[Data in this exercise]

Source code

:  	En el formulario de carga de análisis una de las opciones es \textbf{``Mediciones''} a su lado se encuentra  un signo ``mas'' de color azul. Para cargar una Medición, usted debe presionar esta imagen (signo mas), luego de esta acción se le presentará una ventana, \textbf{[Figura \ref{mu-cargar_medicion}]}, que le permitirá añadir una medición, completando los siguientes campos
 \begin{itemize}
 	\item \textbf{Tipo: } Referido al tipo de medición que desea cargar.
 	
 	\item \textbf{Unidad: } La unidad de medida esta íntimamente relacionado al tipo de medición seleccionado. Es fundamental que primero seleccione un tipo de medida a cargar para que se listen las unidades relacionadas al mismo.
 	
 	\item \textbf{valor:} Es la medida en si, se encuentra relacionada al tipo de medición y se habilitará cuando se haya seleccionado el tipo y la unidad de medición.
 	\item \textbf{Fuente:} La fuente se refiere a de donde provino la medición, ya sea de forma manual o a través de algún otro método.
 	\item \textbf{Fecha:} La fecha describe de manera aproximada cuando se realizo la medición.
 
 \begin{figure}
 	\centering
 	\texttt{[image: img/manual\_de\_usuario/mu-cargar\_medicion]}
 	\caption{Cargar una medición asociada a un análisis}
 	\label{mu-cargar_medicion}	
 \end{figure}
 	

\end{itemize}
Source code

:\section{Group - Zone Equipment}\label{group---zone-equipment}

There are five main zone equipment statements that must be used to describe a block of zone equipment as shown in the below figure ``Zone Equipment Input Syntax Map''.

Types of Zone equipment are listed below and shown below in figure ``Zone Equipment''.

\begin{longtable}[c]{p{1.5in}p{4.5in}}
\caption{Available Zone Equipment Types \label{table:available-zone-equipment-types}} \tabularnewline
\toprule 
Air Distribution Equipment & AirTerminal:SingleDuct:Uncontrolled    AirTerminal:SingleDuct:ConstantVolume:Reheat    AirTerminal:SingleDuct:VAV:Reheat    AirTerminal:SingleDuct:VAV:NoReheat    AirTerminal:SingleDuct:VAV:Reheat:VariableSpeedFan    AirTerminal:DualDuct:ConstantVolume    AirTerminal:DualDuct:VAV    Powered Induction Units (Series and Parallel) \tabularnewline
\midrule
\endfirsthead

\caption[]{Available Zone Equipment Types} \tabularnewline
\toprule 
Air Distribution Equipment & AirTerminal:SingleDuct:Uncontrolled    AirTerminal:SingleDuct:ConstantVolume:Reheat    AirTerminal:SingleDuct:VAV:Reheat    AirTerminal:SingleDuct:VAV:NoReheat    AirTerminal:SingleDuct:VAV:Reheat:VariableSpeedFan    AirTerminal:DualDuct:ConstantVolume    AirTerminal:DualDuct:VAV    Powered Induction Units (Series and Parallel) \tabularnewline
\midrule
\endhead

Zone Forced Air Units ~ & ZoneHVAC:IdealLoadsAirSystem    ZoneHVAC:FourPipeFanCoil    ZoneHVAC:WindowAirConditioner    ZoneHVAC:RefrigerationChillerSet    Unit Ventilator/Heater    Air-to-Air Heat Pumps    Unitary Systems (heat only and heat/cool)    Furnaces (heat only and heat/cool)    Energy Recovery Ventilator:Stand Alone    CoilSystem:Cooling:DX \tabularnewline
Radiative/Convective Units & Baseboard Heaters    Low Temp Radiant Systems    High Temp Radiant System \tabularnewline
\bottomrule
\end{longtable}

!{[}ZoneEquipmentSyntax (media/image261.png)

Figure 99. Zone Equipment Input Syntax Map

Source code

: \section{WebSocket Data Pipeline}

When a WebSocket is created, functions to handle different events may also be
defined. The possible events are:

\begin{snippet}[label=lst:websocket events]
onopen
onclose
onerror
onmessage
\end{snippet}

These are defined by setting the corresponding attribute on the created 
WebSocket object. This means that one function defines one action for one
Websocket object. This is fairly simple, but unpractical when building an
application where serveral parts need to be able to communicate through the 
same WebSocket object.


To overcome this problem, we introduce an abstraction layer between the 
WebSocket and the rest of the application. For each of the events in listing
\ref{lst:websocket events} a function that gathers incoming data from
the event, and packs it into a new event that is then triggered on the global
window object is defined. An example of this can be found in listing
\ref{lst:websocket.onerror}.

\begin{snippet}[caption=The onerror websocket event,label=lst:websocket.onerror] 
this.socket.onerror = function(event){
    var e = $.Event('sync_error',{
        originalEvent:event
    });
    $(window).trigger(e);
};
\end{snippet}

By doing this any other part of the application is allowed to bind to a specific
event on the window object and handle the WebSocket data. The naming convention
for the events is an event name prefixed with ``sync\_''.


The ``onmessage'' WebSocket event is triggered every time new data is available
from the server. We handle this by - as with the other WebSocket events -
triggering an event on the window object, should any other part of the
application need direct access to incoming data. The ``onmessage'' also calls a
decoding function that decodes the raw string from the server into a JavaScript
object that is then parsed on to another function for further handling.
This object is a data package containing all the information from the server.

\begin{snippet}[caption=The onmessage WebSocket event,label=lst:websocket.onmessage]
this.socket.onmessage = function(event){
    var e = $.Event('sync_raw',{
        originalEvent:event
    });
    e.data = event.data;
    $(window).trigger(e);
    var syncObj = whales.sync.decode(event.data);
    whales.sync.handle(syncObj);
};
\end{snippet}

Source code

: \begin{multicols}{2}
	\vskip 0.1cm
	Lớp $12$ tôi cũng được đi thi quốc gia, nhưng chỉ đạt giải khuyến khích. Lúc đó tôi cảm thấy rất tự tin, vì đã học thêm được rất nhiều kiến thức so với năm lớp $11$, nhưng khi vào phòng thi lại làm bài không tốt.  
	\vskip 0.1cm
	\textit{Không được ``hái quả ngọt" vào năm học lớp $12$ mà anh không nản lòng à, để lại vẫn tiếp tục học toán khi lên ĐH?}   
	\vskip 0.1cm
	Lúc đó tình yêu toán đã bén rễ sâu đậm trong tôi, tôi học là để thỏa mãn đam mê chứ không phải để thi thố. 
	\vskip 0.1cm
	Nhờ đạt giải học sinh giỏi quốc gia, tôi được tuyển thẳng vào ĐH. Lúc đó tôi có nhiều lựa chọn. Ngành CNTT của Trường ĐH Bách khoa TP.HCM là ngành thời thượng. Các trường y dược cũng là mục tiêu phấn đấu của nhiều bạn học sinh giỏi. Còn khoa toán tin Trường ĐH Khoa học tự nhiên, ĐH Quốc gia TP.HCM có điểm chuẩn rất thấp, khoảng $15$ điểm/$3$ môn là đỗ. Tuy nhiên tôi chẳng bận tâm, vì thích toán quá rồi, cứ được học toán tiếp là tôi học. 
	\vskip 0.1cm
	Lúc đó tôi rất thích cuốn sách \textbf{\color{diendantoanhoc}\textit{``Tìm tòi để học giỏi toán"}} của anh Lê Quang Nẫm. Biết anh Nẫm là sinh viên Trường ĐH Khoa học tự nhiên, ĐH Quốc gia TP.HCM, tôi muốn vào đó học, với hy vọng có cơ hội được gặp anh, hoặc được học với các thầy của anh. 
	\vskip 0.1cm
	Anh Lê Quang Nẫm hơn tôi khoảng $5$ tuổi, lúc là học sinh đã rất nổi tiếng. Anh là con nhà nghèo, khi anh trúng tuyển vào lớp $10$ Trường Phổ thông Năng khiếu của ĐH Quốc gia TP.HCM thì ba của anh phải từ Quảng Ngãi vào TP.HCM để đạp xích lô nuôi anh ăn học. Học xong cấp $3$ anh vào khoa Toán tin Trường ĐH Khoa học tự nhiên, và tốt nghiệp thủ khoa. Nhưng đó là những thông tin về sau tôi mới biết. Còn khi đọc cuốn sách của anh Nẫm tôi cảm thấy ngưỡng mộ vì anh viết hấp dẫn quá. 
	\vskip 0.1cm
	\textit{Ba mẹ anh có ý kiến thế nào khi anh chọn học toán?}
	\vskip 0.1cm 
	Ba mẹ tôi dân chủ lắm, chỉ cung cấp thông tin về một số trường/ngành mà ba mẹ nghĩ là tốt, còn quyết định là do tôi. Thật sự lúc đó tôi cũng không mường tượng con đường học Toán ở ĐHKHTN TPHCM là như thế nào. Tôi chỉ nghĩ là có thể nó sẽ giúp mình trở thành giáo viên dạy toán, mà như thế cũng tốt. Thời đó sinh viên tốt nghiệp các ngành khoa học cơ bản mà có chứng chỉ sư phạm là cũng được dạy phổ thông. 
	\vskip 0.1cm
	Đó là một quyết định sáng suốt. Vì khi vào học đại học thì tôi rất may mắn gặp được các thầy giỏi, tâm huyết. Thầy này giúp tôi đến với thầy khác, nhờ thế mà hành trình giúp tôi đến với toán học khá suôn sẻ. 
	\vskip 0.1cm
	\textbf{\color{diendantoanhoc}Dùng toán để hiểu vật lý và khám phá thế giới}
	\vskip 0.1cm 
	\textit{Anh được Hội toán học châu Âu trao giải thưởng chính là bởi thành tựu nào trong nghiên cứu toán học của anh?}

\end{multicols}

[/Data in this exercise]

Go through the listing above and write out exactly the lines starting with the one holding "application where serveral" and running through the one holding "var syncObj = whales.sync.decode(event.data);", ends included, and no others.

application where serveral parts need to be able to communicate through the 
same WebSocket object.


To overcome this problem, we introduce an abstraction layer between the 
WebSocket and the rest of the application. For each of the events in listing
\ref{lst:websocket events} a function that gathers incoming data from
the event, and packs it into a new event that is then triggered on the global
window object is defined. An example of this can be found in listing
\ref{lst:websocket.onerror}.

\begin{snippet}[caption=The onerror websocket event,label=lst:websocket.onerror] 
this.socket.onerror = function(event){
    var e = $.Event('sync_error',{
        originalEvent:event
    });
    $(window).trigger(e);
};
\end{snippet}

By doing this any other part of the application is allowed to bind to a specific
event on the window object and handle the WebSocket data. The naming convention
for the events is an event name prefixed with ``sync\_''.


The ``onmessage'' WebSocket event is triggered every time new data is available
from the server. We handle this by - as with the other WebSocket events -
triggering an event on the window object, should any other part of the
application need direct access to incoming data. The ``onmessage'' also calls a
decoding function that decodes the raw string from the server into a JavaScript
object that is then parsed on to another function for further handling.
This object is a data package containing all the information from the server.

\begin{snippet}[caption=The onmessage WebSocket event,label=lst:websocket.onmessage]
this.socket.onmessage = function(event){
    var e = $.Event('sync_raw',{
        originalEvent:event
    });
    e.data = event.data;
    $(window).trigger(e);
    var syncObj = whales.sync.decode(event.data);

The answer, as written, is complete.